From the entries below, output the line with "digit 0 to 9" and each following line up to and including the line with "or 1 times.", exactly as written.

----- SOURCE INFORMATION

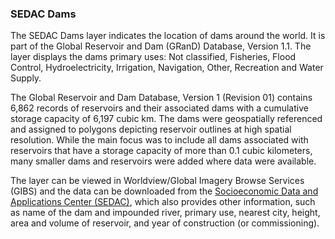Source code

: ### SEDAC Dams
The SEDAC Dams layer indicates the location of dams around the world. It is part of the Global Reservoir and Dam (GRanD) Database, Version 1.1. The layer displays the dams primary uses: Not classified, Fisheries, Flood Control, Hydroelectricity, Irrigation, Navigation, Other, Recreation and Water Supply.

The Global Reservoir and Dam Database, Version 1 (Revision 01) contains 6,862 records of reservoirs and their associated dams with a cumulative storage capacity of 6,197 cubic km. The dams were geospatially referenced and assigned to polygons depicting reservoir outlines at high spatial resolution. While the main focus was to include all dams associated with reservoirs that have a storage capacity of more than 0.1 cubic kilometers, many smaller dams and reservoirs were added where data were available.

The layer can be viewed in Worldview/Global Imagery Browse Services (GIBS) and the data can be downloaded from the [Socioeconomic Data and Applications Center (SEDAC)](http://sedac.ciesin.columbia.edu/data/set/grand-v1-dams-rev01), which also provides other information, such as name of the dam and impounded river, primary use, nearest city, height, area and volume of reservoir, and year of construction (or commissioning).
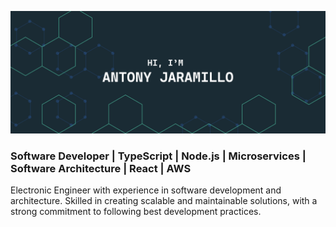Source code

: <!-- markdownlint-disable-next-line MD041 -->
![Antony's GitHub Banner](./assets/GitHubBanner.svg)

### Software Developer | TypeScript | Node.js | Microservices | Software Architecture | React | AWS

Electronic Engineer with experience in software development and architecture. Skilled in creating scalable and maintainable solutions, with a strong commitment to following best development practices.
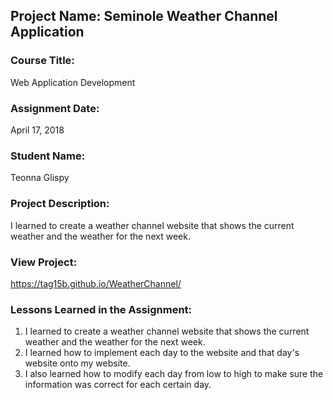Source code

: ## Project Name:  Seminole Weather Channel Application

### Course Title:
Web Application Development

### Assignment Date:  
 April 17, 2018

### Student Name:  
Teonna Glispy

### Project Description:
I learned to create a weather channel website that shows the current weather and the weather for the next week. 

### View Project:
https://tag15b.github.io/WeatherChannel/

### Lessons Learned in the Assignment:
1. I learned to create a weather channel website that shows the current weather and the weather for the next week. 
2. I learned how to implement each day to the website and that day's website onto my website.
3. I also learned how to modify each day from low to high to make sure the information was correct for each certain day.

----------
----- SOURCE INFORMATION

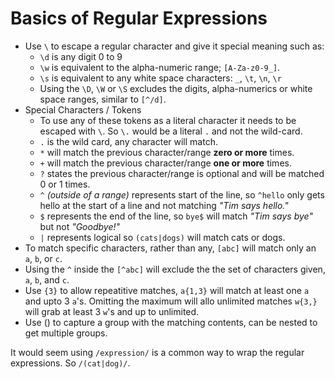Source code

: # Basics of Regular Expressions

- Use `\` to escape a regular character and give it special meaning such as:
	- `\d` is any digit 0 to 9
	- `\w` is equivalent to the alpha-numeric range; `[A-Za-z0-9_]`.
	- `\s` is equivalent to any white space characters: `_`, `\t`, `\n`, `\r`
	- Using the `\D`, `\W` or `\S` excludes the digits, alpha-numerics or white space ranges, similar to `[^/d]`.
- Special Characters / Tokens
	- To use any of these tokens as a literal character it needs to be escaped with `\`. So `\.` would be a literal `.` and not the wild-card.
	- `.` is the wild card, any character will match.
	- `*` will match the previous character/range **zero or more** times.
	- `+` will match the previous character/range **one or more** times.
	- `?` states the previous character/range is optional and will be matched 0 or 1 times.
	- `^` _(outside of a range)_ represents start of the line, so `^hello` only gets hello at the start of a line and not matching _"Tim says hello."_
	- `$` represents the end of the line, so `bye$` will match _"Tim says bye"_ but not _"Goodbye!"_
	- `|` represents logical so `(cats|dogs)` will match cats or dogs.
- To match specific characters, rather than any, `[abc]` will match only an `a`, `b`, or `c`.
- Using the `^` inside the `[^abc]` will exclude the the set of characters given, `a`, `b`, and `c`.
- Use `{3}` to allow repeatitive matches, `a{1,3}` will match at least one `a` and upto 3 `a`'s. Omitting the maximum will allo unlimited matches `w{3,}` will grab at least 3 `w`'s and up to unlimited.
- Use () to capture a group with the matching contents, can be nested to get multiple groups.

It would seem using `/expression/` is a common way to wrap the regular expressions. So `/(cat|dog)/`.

----------
----- SOURCE INFORMATION

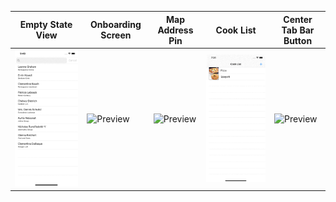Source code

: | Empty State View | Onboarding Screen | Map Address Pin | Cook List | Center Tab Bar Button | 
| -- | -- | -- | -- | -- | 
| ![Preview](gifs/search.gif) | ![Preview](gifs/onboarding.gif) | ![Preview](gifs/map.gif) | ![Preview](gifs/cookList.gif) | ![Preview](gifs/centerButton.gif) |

----------

- **EXPECTED OUTPUT**:
	- `\d` is any digit 0 to 9
	- `\w` is equivalent to the alpha-numeric range; `[A-Za-z0-9_]`.
	- `\s` is equivalent to any white space characters: `_`, `\t`, `\n`, `\r`
	- Using the `\D`, `\W` or `\S` excludes the digits, alpha-numerics or white space ranges, similar to `[^/d]`.
- Special Characters / Tokens
	- To use any of these tokens as a literal character it needs to be escaped with `\`. So `\.` would be a literal `.` and not the wild-card.
	- `.` is the wild card, any character will match.
	- `*` will match the previous character/range **zero or more** times.
	- `+` will match the previous character/range **one or more** times.
	- `?` states the previous character/range is optional and will be matched 0 or 1 times.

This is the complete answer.